- [About this exercise]:
Each line in the records that mentions the word "with" needs to be listed.

- [Data excerpts]:
--*--
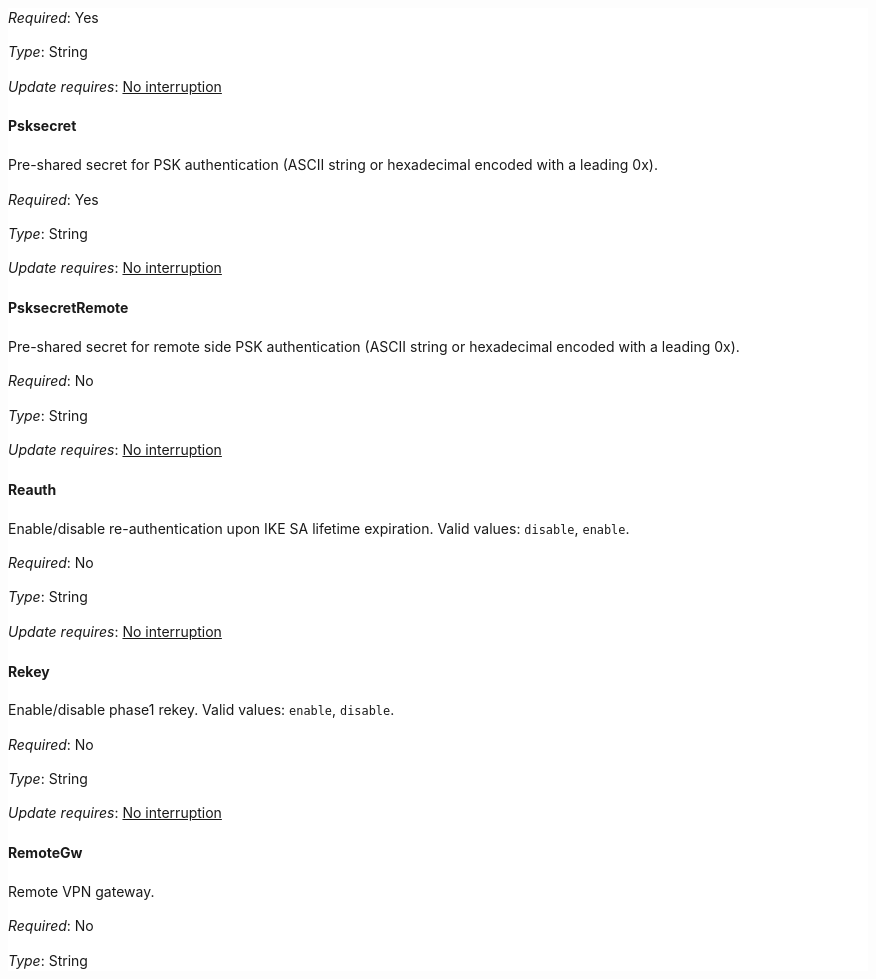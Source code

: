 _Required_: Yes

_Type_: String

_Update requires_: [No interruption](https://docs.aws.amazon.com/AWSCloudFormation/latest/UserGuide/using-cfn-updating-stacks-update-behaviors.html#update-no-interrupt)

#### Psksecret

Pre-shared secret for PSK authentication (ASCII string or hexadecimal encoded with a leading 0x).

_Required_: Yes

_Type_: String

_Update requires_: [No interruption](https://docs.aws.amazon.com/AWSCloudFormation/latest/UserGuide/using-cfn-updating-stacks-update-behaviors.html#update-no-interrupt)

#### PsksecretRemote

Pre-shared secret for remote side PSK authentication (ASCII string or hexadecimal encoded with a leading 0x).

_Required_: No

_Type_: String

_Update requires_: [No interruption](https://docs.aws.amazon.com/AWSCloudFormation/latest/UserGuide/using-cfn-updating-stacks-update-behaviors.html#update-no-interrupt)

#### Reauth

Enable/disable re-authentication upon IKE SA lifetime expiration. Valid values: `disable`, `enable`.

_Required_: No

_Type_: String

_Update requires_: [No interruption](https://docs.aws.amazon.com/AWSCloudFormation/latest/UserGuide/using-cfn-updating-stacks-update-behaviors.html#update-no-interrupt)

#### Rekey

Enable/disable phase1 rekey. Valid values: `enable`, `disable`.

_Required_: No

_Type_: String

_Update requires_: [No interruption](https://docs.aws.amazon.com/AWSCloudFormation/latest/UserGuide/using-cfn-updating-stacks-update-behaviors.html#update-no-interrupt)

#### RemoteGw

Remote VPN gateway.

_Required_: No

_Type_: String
--*--
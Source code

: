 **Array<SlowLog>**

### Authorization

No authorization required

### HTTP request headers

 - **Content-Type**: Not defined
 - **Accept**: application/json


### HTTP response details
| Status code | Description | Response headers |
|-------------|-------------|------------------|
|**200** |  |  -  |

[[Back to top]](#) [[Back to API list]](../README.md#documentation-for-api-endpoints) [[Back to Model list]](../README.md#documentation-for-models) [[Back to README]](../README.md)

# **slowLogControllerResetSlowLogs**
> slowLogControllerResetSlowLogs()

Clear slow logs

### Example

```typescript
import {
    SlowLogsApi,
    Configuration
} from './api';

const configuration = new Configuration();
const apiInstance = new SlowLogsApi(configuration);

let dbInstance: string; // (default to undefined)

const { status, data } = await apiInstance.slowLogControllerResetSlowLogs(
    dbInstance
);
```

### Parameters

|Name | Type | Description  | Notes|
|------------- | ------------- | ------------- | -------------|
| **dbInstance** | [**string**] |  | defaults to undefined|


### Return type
--*--
- [Task response]:
Pre-shared secret for PSK authentication (ASCII string or hexadecimal encoded with a leading 0x).
Pre-shared secret for remote side PSK authentication (ASCII string or hexadecimal encoded with a leading 0x).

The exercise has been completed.